#### [Task statement]
The exercise calls for a faithful copy of all the data.

#### [Entries provided]
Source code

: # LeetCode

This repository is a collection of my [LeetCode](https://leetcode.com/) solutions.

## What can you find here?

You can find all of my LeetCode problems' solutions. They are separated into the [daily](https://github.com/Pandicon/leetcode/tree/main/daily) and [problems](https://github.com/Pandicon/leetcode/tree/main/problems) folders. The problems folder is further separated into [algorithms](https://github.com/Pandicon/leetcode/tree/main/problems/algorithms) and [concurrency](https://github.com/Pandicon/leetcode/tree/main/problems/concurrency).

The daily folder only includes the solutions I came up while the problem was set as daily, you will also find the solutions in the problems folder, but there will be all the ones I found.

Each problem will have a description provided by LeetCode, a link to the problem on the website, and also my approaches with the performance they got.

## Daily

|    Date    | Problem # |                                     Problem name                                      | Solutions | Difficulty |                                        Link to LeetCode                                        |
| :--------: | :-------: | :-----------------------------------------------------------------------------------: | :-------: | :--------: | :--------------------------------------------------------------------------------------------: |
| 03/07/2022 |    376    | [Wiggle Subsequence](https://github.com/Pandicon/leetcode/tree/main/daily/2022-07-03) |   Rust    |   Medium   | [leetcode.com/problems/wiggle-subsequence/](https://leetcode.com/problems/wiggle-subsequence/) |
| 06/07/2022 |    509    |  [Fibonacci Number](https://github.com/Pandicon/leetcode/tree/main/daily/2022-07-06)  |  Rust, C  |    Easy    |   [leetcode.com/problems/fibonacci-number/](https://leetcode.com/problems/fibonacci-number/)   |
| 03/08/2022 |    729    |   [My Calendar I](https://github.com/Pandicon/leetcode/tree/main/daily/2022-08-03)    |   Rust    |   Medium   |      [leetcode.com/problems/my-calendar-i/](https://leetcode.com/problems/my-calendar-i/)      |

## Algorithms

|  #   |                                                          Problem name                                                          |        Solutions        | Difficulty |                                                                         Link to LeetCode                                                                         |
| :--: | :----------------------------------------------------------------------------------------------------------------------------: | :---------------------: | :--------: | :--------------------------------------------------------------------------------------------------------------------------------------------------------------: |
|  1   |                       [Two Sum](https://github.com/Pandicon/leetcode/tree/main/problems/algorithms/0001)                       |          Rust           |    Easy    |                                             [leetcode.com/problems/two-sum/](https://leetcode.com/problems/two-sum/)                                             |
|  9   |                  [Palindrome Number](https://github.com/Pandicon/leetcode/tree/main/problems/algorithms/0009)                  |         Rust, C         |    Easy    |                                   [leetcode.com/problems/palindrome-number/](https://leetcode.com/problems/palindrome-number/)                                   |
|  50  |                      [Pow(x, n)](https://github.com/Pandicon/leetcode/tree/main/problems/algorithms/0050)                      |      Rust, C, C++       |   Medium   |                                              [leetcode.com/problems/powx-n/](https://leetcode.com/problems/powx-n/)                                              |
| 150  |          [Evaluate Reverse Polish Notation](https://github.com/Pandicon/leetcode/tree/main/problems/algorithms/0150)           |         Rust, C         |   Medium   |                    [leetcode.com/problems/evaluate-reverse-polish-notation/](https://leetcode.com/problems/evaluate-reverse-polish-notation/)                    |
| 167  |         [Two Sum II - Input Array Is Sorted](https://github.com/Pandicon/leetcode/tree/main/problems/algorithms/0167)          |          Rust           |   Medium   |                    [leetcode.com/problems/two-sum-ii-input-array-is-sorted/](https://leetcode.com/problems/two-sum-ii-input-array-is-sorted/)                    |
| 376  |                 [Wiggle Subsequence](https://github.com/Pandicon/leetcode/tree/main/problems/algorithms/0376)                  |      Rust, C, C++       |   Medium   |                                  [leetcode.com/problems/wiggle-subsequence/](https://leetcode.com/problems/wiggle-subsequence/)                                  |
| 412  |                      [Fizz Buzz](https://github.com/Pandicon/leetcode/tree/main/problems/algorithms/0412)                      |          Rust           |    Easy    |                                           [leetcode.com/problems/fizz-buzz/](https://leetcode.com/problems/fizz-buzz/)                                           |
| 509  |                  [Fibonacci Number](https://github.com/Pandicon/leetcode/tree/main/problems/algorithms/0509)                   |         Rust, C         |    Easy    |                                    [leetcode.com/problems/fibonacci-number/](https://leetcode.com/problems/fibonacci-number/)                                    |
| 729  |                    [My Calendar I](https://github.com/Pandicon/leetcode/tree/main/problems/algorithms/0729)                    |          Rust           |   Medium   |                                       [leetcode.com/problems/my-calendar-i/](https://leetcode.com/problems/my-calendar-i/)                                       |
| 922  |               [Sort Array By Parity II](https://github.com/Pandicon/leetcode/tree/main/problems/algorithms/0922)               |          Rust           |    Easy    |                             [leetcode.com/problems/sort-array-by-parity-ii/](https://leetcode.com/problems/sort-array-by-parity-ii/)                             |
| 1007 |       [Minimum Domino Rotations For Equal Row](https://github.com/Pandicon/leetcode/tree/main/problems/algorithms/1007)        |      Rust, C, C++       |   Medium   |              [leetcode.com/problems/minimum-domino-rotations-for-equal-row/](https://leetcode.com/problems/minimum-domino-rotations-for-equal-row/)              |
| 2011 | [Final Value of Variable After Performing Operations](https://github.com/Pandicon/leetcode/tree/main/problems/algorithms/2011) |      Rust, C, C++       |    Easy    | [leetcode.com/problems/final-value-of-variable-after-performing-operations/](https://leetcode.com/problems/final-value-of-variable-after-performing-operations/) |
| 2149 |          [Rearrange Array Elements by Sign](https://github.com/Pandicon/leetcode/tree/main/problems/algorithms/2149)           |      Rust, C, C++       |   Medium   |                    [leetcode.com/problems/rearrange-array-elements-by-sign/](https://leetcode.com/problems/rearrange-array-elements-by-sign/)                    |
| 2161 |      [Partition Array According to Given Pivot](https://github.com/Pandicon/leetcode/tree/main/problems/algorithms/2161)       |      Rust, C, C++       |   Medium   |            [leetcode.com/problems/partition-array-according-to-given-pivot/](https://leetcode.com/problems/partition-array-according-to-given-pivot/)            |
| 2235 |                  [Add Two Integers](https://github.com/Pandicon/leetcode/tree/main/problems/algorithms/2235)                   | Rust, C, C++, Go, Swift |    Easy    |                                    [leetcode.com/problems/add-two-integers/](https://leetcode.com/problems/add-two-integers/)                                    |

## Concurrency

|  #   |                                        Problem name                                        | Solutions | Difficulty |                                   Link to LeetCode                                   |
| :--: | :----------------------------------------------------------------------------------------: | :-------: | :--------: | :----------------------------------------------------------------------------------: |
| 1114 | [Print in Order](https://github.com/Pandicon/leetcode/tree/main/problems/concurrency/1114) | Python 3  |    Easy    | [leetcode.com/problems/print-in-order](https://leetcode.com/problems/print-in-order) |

#### [Result for this task]
Source code

: # LeetCode

This repository is a collection of my [LeetCode](https://leetcode.com/) solutions.

## What can you find here?

You can find all of my LeetCode problems' solutions. They are separated into the [daily](https://github.com/Pandicon/leetcode/tree/main/daily) and [problems](https://github.com/Pandicon/leetcode/tree/main/problems) folders. The problems folder is further separated into [algorithms](https://github.com/Pandicon/leetcode/tree/main/problems/algorithms) and [concurrency](https://github.com/Pandicon/leetcode/tree/main/problems/concurrency).

The daily folder only includes the solutions I came up while the problem was set as daily, you will also find the solutions in the problems folder, but there will be all the ones I found.

Each problem will have a description provided by LeetCode, a link to the problem on the website, and also my approaches with the performance they got.

## Daily

|    Date    | Problem # |                                     Problem name                                      | Solutions | Difficulty |                                        Link to LeetCode                                        |
| :--------: | :-------: | :-----------------------------------------------------------------------------------: | :-------: | :--------: | :--------------------------------------------------------------------------------------------: |
| 03/07/2022 |    376    | [Wiggle Subsequence](https://github.com/Pandicon/leetcode/tree/main/daily/2022-07-03) |   Rust    |   Medium   | [leetcode.com/problems/wiggle-subsequence/](https://leetcode.com/problems/wiggle-subsequence/) |
| 06/07/2022 |    509    |  [Fibonacci Number](https://github.com/Pandicon/leetcode/tree/main/daily/2022-07-06)  |  Rust, C  |    Easy    |   [leetcode.com/problems/fibonacci-number/](https://leetcode.com/problems/fibonacci-number/)   |
| 03/08/2022 |    729    |   [My Calendar I](https://github.com/Pandicon/leetcode/tree/main/daily/2022-08-03)    |   Rust    |   Medium   |      [leetcode.com/problems/my-calendar-i/](https://leetcode.com/problems/my-calendar-i/)      |

## Algorithms

|  #   |                                                          Problem name                                                          |        Solutions        | Difficulty |                                                                         Link to LeetCode                                                                         |
| :--: | :----------------------------------------------------------------------------------------------------------------------------: | :---------------------: | :--------: | :--------------------------------------------------------------------------------------------------------------------------------------------------------------: |
|  1   |                       [Two Sum](https://github.com/Pandicon/leetcode/tree/main/problems/algorithms/0001)                       |          Rust           |    Easy    |                                             [leetcode.com/problems/two-sum/](https://leetcode.com/problems/two-sum/)                                             |
|  9   |                  [Palindrome Number](https://github.com/Pandicon/leetcode/tree/main/problems/algorithms/0009)                  |         Rust, C         |    Easy    |                                   [leetcode.com/problems/palindrome-number/](https://leetcode.com/problems/palindrome-number/)                                   |
|  50  |                      [Pow(x, n)](https://github.com/Pandicon/leetcode/tree/main/problems/algorithms/0050)                      |      Rust, C, C++       |   Medium   |                                              [leetcode.com/problems/powx-n/](https://leetcode.com/problems/powx-n/)                                              |
| 150  |          [Evaluate Reverse Polish Notation](https://github.com/Pandicon/leetcode/tree/main/problems/algorithms/0150)           |         Rust, C         |   Medium   |                    [leetcode.com/problems/evaluate-reverse-polish-notation/](https://leetcode.com/problems/evaluate-reverse-polish-notation/)                    |
| 167  |         [Two Sum II - Input Array Is Sorted](https://github.com/Pandicon/leetcode/tree/main/problems/algorithms/0167)          |          Rust           |   Medium   |                    [leetcode.com/problems/two-sum-ii-input-array-is-sorted/](https://leetcode.com/problems/two-sum-ii-input-array-is-sorted/)                    |
| 376  |                 [Wiggle Subsequence](https://github.com/Pandicon/leetcode/tree/main/problems/algorithms/0376)                  |      Rust, C, C++       |   Medium   |                                  [leetcode.com/problems/wiggle-subsequence/](https://leetcode.com/problems/wiggle-subsequence/)                                  |
| 412  |                      [Fizz Buzz](https://github.com/Pandicon/leetcode/tree/main/problems/algorithms/0412)                      |          Rust           |    Easy    |                                           [leetcode.com/problems/fizz-buzz/](https://leetcode.com/problems/fizz-buzz/)                                           |
| 509  |                  [Fibonacci Number](https://github.com/Pandicon/leetcode/tree/main/problems/algorithms/0509)                   |         Rust, C         |    Easy    |                                    [leetcode.com/problems/fibonacci-number/](https://leetcode.com/problems/fibonacci-number/)                                    |
| 729  |                    [My Calendar I](https://github.com/Pandicon/leetcode/tree/main/problems/algorithms/0729)                    |          Rust           |   Medium   |                                       [leetcode.com/problems/my-calendar-i/](https://leetcode.com/problems/my-calendar-i/)                                       |
| 922  |               [Sort Array By Parity II](https://github.com/Pandicon/leetcode/tree/main/problems/algorithms/0922)               |          Rust           |    Easy    |                             [leetcode.com/problems/sort-array-by-parity-ii/](https://leetcode.com/problems/sort-array-by-parity-ii/)                             |
| 1007 |       [Minimum Domino Rotations For Equal Row](https://github.com/Pandicon/leetcode/tree/main/problems/algorithms/1007)        |      Rust, C, C++       |   Medium   |              [leetcode.com/problems/minimum-domino-rotations-for-equal-row/](https://leetcode.com/problems/minimum-domino-rotations-for-equal-row/)              |
| 2011 | [Final Value of Variable After Performing Operations](https://github.com/Pandicon/leetcode/tree/main/problems/algorithms/2011) |      Rust, C, C++       |    Easy    | [leetcode.com/problems/final-value-of-variable-after-performing-operations/](https://leetcode.com/problems/final-value-of-variable-after-performing-operations/) |
| 2149 |          [Rearrange Array Elements by Sign](https://github.com/Pandicon/leetcode/tree/main/problems/algorithms/2149)           |      Rust, C, C++       |   Medium   |                    [leetcode.com/problems/rearrange-array-elements-by-sign/](https://leetcode.com/problems/rearrange-array-elements-by-sign/)                    |
| 2161 |      [Partition Array According to Given Pivot](https://github.com/Pandicon/leetcode/tree/main/problems/algorithms/2161)       |      Rust, C, C++       |   Medium   |            [leetcode.com/problems/partition-array-according-to-given-pivot/](https://leetcode.com/problems/partition-array-according-to-given-pivot/)            |
| 2235 |                  [Add Two Integers](https://github.com/Pandicon/leetcode/tree/main/problems/algorithms/2235)                   | Rust, C, C++, Go, Swift |    Easy    |                                    [leetcode.com/problems/add-two-integers/](https://leetcode.com/problems/add-two-integers/)                                    |

## Concurrency

|  #   |                                        Problem name                                        | Solutions | Difficulty |                                   Link to LeetCode                                   |
| :--: | :----------------------------------------------------------------------------------------: | :-------: | :--------: | :----------------------------------------------------------------------------------: |
| 1114 | [Print in Order](https://github.com/Pandicon/leetcode/tree/main/problems/concurrency/1114) | Python 3  |    Easy    | [leetcode.com/problems/print-in-order](https://leetcode.com/problems/print-in-order) |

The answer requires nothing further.